Par Sébastien Fournier

Les quartiers sensibles, des quartiers repoussoirs ? Les banlieues ont toujours véhiculé une image négative dans la société française. Insécurité, délinquance, relégations sociale et territoriale, elles ont mauvaise réputation et personne n’est vraiment enthousiaste à l’idée d’y vivre. C’est un euphémisme… Le regard des Français s’est même durci ces dernières années malgré les programmes de rénovation urbaine qui ont transformé certaines « cités ». Pour tenter de faire mentir cette impopularité, une agence conseil auprès des territoires, Nouvelles Marges, s’est lancée dans la réalisation d’une étude originale, publiée en avril dernier : mesurer l’image des quartiers à partir de la satisfaction des visiteurs Airbnb. Si l’idée est inattendue, le résultat l’est tout autant. L’agence a passé au crible 1 045 hébergements, loués pour deux tiers par des Français et un tiers par des étrangers, dans 25 quartiers prioritaires de la politique de la ville comme la Cité des 4 000 à La Courneuve, le Mirail à Toulouse, la Grande Borne à Grigny, ou les Minguettes à Vénissieux… Et elle a analysé 13 000 commentaires laissés par les visiteurs. Si la méthodologie est discutable parce que les quartiers sélectionnés sont très différents les uns des autres et parce qu’ils ne correspondent pas stricto sensu aux périmètres définis par l’Etat dans le cadre de la politique de la ville, les résultats de l’étude présentent tout de même des données convaincantes. Surtout, ils nous invitent à rompre avec certaines idées reçues.

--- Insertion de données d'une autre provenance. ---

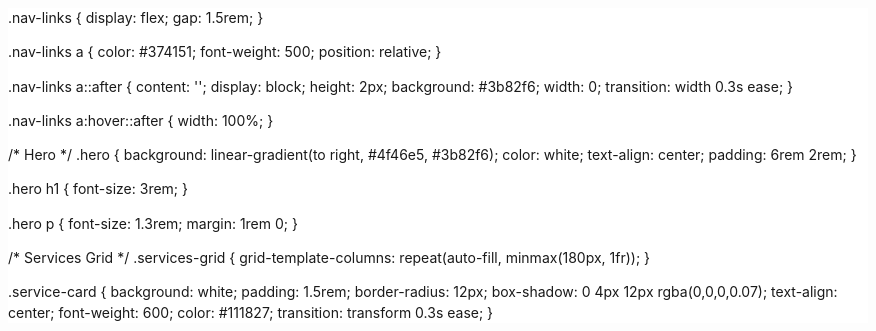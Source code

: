 .nav-links {
  display: flex;
  gap: 1.5rem;
}

.nav-links a {
  color: #374151;
  font-weight: 500;
  position: relative;
}

.nav-links a::after {
  content: '';
  display: block;
  height: 2px;
  background: #3b82f6;
  width: 0;
  transition: width 0.3s ease;
}

.nav-links a:hover::after {
  width: 100%;
}

/* Hero */
.hero {
  background: linear-gradient(to right, #4f46e5, #3b82f6);
  color: white;
  text-align: center;
  padding: 6rem 2rem;
}

.hero h1 {
  font-size: 3rem;
}

.hero p {
  font-size: 1.3rem;
  margin: 1rem 0;
}

/* Services Grid */
.services-grid {
  grid-template-columns: repeat(auto-fill, minmax(180px, 1fr));
}

.service-card {
  background: white;
  padding: 1.5rem;
  border-radius: 12px;
  box-shadow: 0 4px 12px rgba(0,0,0,0.07);
  text-align: center;
  font-weight: 600;
  color: #111827;
  transition: transform 0.3s ease;
}
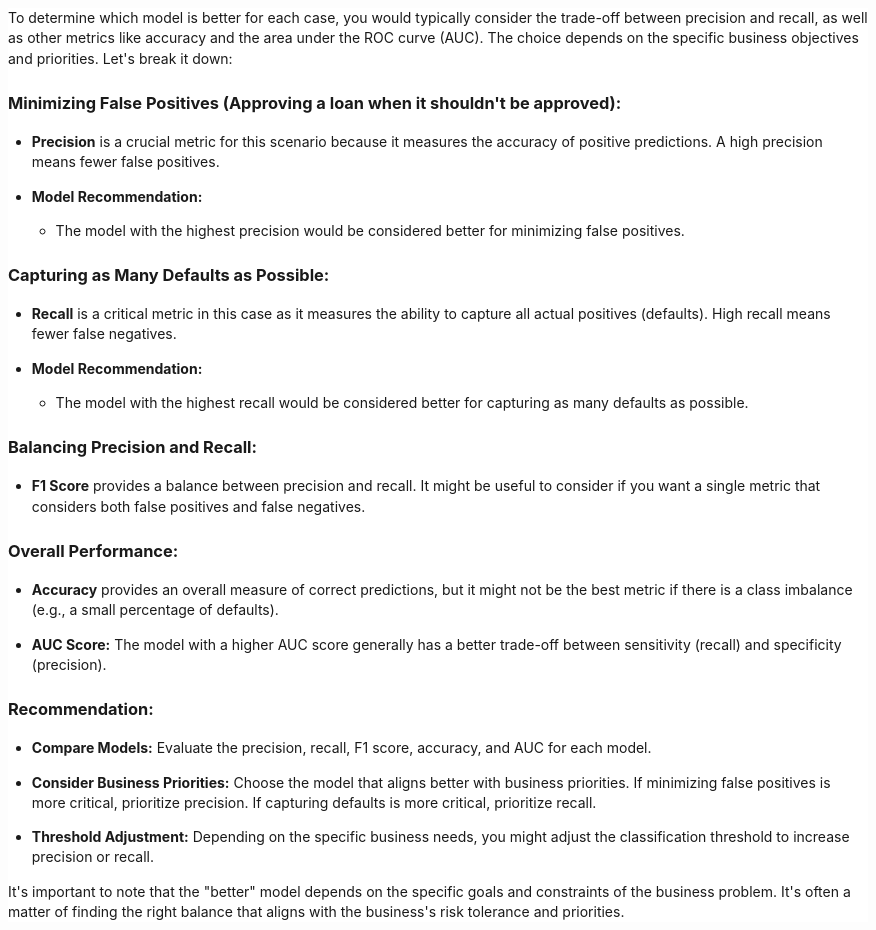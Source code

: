 





To determine which model is better for each case, you would typically consider the trade-off between precision and recall, as well as other metrics like accuracy and the area under the ROC curve (AUC). The choice depends on the specific business objectives and priorities. Let's break it down:

### Minimizing False Positives (Approving a loan when it shouldn't be approved):

- **Precision** is a crucial metric for this scenario because it measures the accuracy of positive predictions. A high precision means fewer false positives.

- **Model Recommendation:**
  - The model with the highest precision would be considered better for minimizing false positives.

### Capturing as Many Defaults as Possible:

- **Recall** is a critical metric in this case as it measures the ability to capture all actual positives (defaults). High recall means fewer false negatives.

- **Model Recommendation:**
  - The model with the highest recall would be considered better for capturing as many defaults as possible.

### Balancing Precision and Recall:

- **F1 Score** provides a balance between precision and recall. It might be useful to consider if you want a single metric that considers both false positives and false negatives.

### Overall Performance:

- **Accuracy** provides an overall measure of correct predictions, but it might not be the best metric if there is a class imbalance (e.g., a small percentage of defaults).

- **AUC Score:** The model with a higher AUC score generally has a better trade-off between sensitivity (recall) and specificity (precision).

### Recommendation:

- **Compare Models:** Evaluate the precision, recall, F1 score, accuracy, and AUC for each model.
  
- **Consider Business Priorities:** Choose the model that aligns better with business priorities. If minimizing false positives is more critical, prioritize precision. If capturing defaults is more critical, prioritize recall.

- **Threshold Adjustment:** Depending on the specific business needs, you might adjust the classification threshold to increase precision or recall.

It's important to note that the "better" model depends on the specific goals and constraints of the business problem. It's often a matter of finding the right balance that aligns with the business's risk tolerance and priorities.



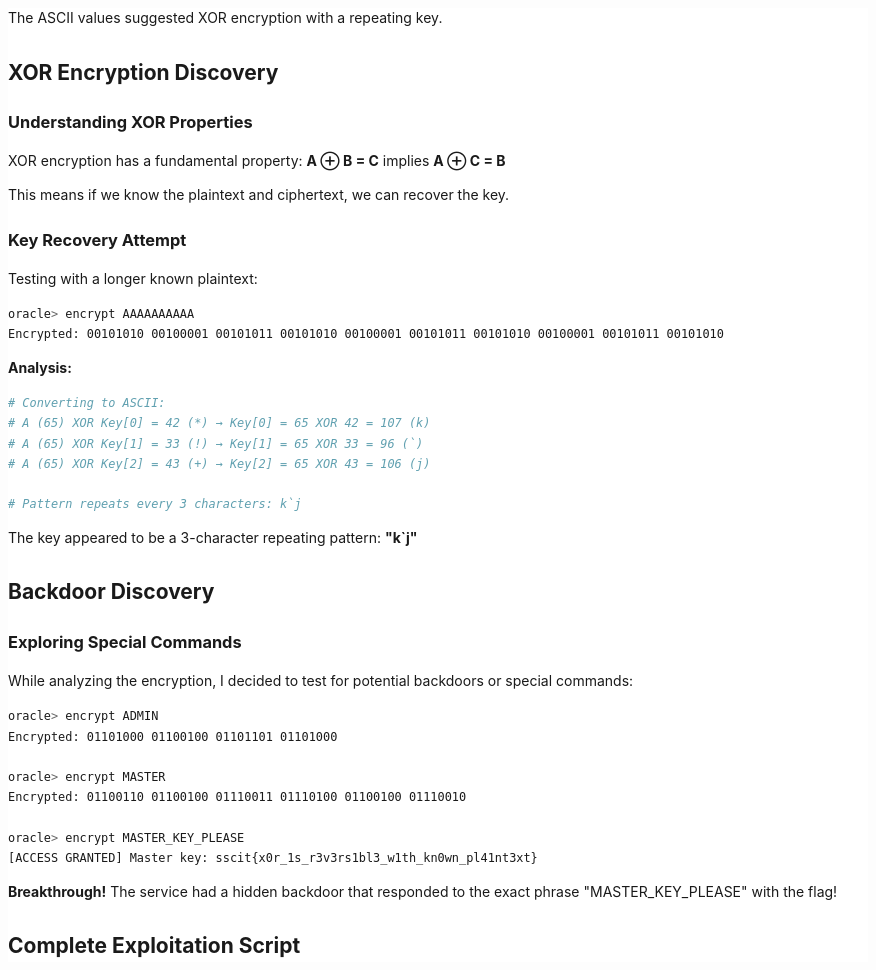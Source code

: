 The ASCII values suggested XOR encryption with a repeating key.

## XOR Encryption Discovery

### Understanding XOR Properties

XOR encryption has a fundamental property: **A ⊕ B = C** implies **A ⊕ C = B**

This means if we know the plaintext and ciphertext, we can recover the key.

### Key Recovery Attempt

Testing with a longer known plaintext:

```bash
oracle> encrypt AAAAAAAAAA
Encrypted: 00101010 00100001 00101011 00101010 00100001 00101011 00101010 00100001 00101011 00101010
```

**Analysis:**
```python
# Converting to ASCII:
# A (65) XOR Key[0] = 42 (*) → Key[0] = 65 XOR 42 = 107 (k)
# A (65) XOR Key[1] = 33 (!) → Key[1] = 65 XOR 33 = 96 (`)
# A (65) XOR Key[2] = 43 (+) → Key[2] = 65 XOR 43 = 106 (j)

# Pattern repeats every 3 characters: k`j
```

The key appeared to be a 3-character repeating pattern: **"k`j"**

## Backdoor Discovery

### Exploring Special Commands

While analyzing the encryption, I decided to test for potential backdoors or special commands:

```bash
oracle> encrypt ADMIN
Encrypted: 01101000 01100100 01101101 01101000

oracle> encrypt MASTER
Encrypted: 01100110 01100100 01110011 01110100 01100100 01110010

oracle> encrypt MASTER_KEY_PLEASE
[ACCESS GRANTED] Master key: sscit{x0r_1s_r3v3rs1bl3_w1th_kn0wn_pl41nt3xt}
```

**Breakthrough!** The service had a hidden backdoor that responded to the exact phrase "MASTER_KEY_PLEASE" with the flag!

## Complete Exploitation Script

Airbnb, un indicateur de l’image des quartiers

D’abord, oui, il existe bel et bien une offre de location de courte durée dans les quartiers prioritaires de la politique de la ville. C’est un enseignement de taille. Et s’il y a une offre, il y a aussi une demande. Elle est, sans grande surprise, motivée par le coût de l’hébergement. Selon l’étude, les prix dans ces quartiers sont en moyenne inférieurs de 10 euros à ceux relevés dans le reste de l’agglomération. De quoi assurément attirer le chaland. Mais la chose la plus intéressante concerne l’aspect qualitatif. Les visiteurs semblent satisfaits de leur séjour en attribuant une note moyenne de 4,72 sur 5. Certes, il ne s’agit pas à proprement parler d’une appréciation sur le quartier. Mais l’analyse des commentaires, laissés sur la plateforme, en dit beaucoup sur leurs impressions. Dans 94 % des cas, elles sont positives. 39 % d’entre eux plébiscitent la situation stratégique, 27 % apprécient la desserte en transport en commun, 21 % louent même l’ambiance du quartier ! Des chiffres qui explosent pour les quartiers situés près de Paris. C’est le cas à La Courneuve, où sur 286 commentaires laissés par les locataires, près de 72 % d’entre eux valorisent le quartier (situation et transport). Seule ombre au tableau, seulement 10 % des visiteurs apprécient l’ambiance. Un jugement à relativiser puisque seuls 4 avis négatifs ont été enregistrés, dont 2 qui font état d’un sentiment d’insécurité.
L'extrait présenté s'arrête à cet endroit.